* DATA SHOWN:
>>>

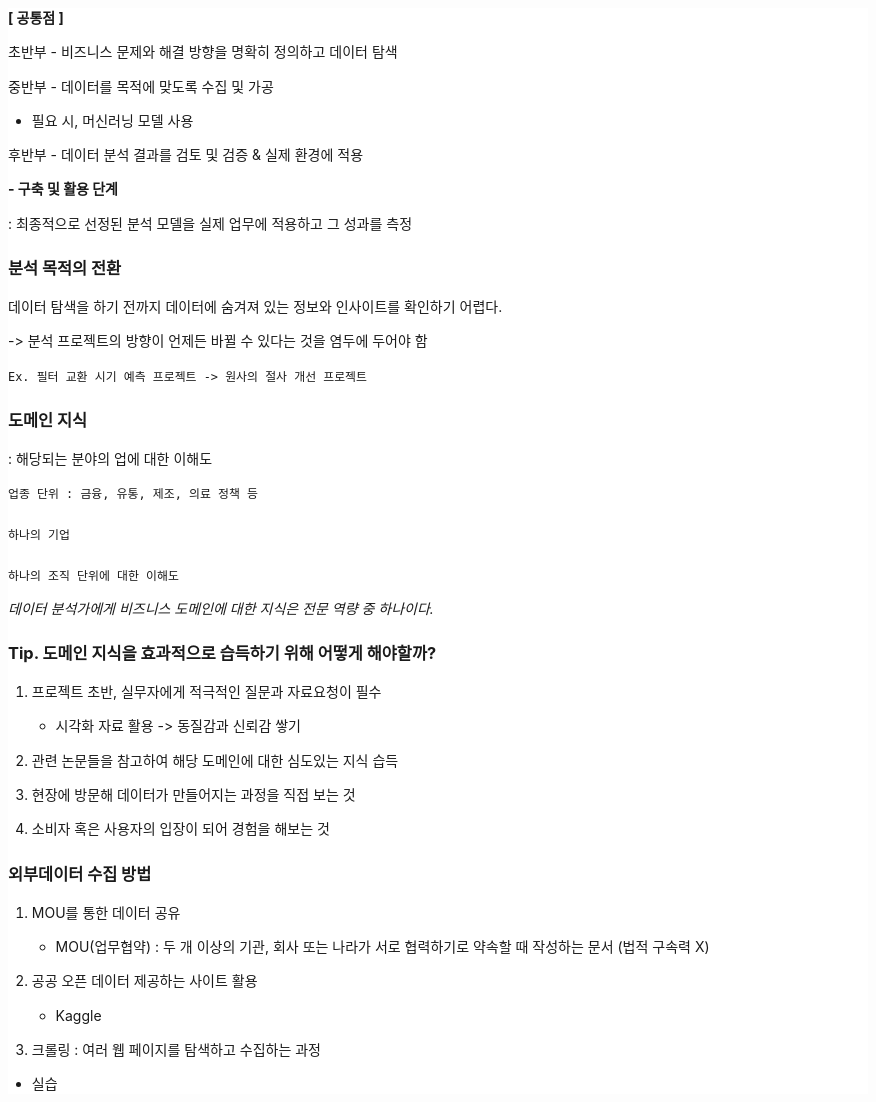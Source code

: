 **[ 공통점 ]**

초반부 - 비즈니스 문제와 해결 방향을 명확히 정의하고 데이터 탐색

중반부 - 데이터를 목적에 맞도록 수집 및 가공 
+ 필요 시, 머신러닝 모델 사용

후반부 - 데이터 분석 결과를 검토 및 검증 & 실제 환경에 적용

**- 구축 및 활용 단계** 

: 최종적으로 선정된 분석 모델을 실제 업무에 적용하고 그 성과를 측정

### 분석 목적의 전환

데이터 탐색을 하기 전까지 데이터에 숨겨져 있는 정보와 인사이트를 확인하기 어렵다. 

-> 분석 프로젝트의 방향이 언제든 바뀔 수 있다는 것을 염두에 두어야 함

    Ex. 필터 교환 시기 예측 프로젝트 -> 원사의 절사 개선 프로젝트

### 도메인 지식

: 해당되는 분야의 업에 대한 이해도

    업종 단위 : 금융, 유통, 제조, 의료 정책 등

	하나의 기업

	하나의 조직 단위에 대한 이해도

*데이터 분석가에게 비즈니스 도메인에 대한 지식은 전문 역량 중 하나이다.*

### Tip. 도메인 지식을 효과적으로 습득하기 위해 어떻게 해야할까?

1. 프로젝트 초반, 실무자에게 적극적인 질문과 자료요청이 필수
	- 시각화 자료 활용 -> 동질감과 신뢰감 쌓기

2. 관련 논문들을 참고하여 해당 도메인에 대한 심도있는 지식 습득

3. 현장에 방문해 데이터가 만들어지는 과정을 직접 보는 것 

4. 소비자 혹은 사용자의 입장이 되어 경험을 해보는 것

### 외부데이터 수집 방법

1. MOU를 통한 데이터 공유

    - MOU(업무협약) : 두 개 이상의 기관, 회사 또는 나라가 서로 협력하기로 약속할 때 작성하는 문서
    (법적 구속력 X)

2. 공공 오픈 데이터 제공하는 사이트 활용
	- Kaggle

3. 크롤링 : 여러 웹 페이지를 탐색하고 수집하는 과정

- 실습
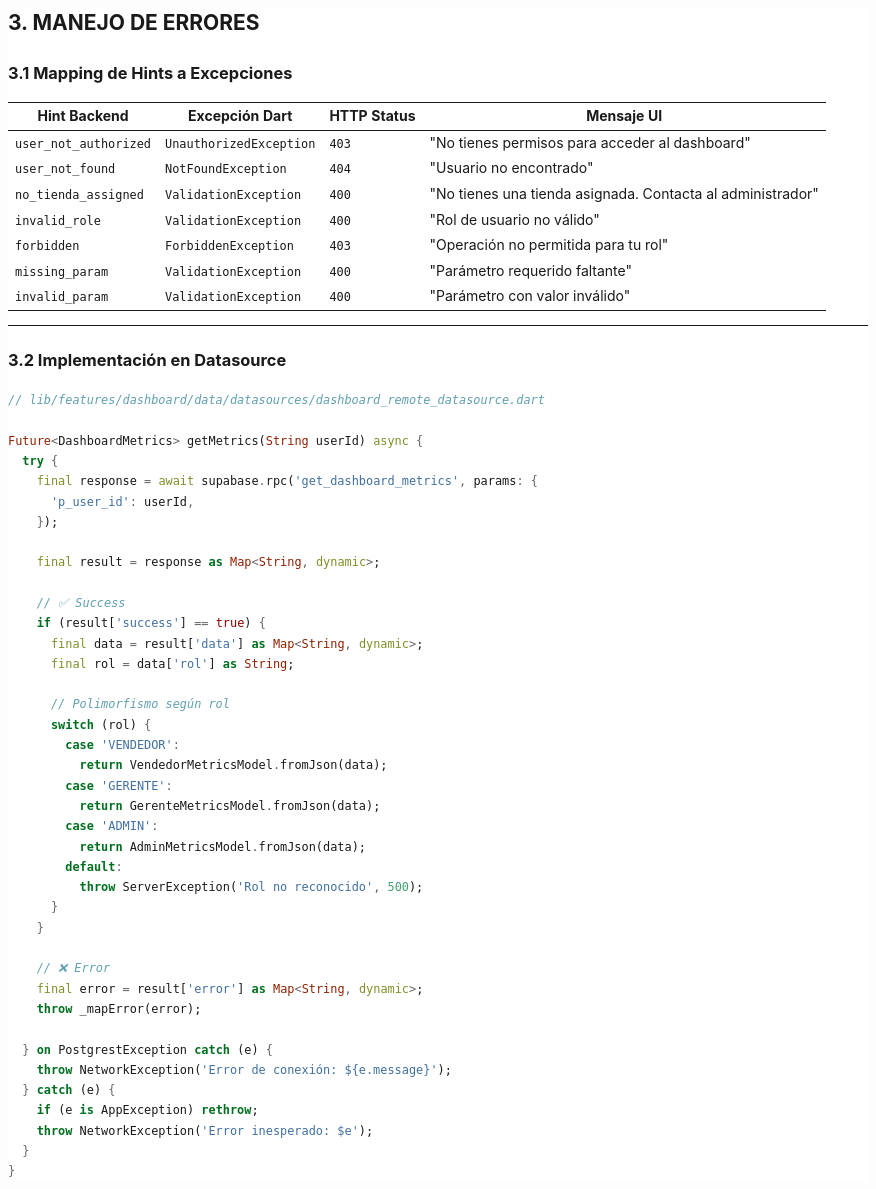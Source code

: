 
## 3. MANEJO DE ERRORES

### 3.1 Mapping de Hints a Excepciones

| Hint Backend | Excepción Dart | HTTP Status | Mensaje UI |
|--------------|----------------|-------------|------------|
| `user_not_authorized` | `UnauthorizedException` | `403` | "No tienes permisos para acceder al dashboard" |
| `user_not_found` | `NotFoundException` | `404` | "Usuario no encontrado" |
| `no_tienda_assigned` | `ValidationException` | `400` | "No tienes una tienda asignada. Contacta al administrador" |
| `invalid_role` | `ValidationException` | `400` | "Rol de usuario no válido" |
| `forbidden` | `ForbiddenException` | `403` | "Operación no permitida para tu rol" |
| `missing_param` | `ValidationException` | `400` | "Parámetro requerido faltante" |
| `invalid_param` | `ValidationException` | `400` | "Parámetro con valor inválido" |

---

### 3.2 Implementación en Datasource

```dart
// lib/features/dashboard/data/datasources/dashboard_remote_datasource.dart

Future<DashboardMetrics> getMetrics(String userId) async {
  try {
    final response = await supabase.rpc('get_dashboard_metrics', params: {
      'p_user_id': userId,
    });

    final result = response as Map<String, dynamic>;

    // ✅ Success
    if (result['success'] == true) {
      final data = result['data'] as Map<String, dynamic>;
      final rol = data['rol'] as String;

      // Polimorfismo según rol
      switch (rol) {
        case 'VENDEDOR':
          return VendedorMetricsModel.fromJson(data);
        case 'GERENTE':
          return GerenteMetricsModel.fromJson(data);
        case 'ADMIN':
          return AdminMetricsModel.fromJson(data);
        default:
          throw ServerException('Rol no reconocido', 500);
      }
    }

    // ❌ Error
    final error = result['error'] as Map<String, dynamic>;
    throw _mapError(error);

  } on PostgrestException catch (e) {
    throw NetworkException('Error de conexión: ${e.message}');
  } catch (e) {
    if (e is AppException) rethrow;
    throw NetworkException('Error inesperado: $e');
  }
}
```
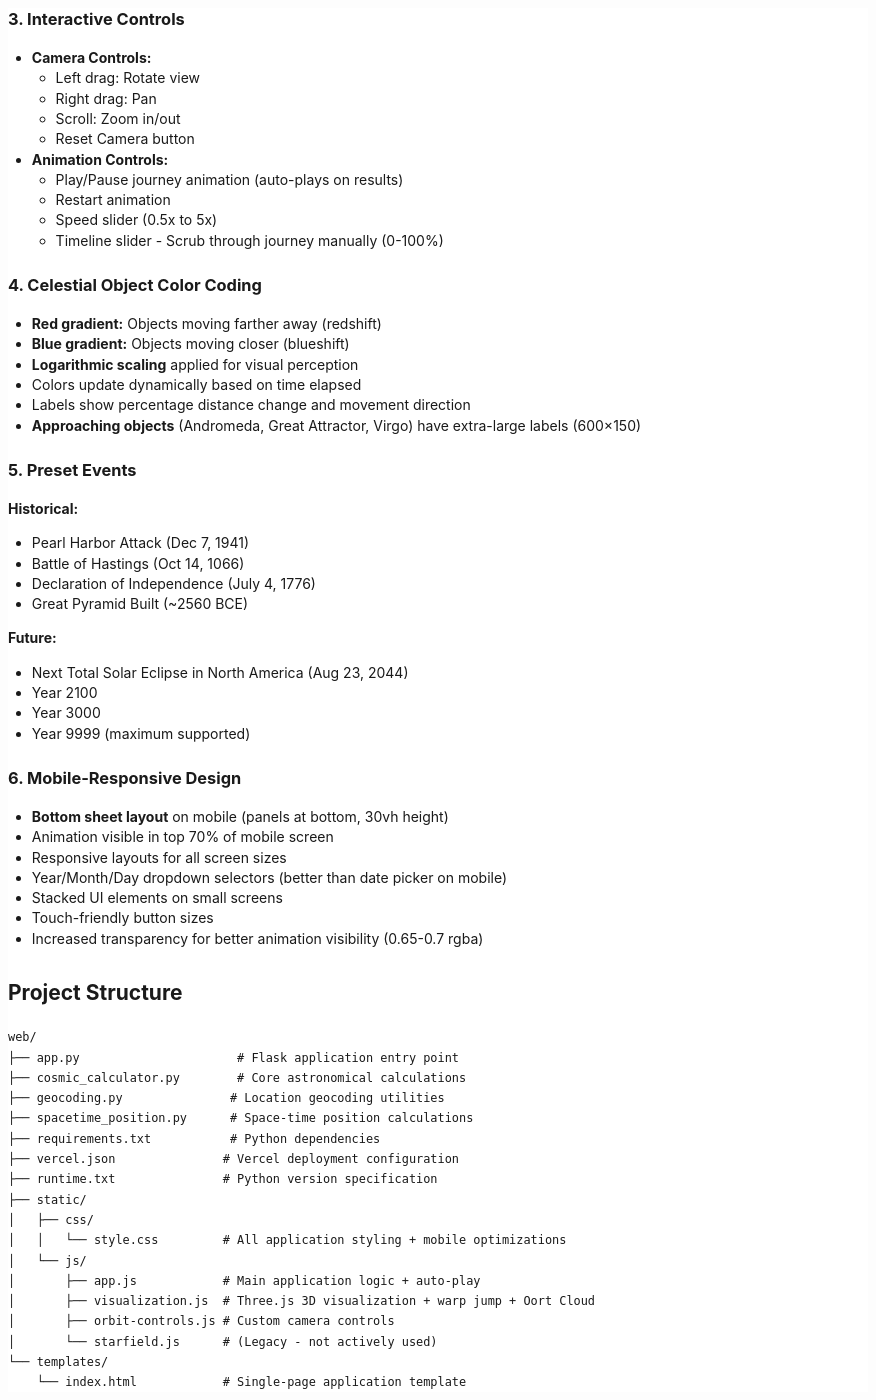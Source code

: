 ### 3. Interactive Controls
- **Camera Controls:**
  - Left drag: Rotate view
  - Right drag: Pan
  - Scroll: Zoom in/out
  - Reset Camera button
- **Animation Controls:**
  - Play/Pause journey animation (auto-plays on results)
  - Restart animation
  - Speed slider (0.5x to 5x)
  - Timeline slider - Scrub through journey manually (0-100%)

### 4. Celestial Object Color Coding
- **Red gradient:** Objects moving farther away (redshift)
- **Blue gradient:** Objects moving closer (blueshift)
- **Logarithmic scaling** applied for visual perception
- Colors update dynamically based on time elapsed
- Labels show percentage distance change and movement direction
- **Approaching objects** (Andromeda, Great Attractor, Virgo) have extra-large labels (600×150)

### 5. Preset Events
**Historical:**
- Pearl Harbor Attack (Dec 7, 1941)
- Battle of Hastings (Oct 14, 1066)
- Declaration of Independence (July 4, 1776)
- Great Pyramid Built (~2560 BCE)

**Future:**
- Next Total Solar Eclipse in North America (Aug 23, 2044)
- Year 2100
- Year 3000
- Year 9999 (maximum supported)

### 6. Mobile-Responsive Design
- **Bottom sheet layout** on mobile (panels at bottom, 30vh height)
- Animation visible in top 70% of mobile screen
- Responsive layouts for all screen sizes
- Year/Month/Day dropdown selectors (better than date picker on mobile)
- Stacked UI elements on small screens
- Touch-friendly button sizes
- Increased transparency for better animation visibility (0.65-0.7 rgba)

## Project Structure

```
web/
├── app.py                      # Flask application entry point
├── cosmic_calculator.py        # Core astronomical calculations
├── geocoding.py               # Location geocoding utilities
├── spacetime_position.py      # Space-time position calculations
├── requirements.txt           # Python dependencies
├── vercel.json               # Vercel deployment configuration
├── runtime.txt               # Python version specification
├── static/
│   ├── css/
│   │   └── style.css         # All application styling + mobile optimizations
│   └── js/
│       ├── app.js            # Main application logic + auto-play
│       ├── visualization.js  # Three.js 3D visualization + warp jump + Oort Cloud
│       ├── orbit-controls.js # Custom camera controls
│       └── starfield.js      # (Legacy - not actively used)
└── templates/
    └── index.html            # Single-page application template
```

<<<

* TASK DESCRIPTION: Which lines of the data include "moving"? Copy each of them.

* OUTPUT OF THE EXERCISE:
- **Red gradient:** Objects moving farther away (redshift)
- **Blue gradient:** Objects moving closer (blueshift)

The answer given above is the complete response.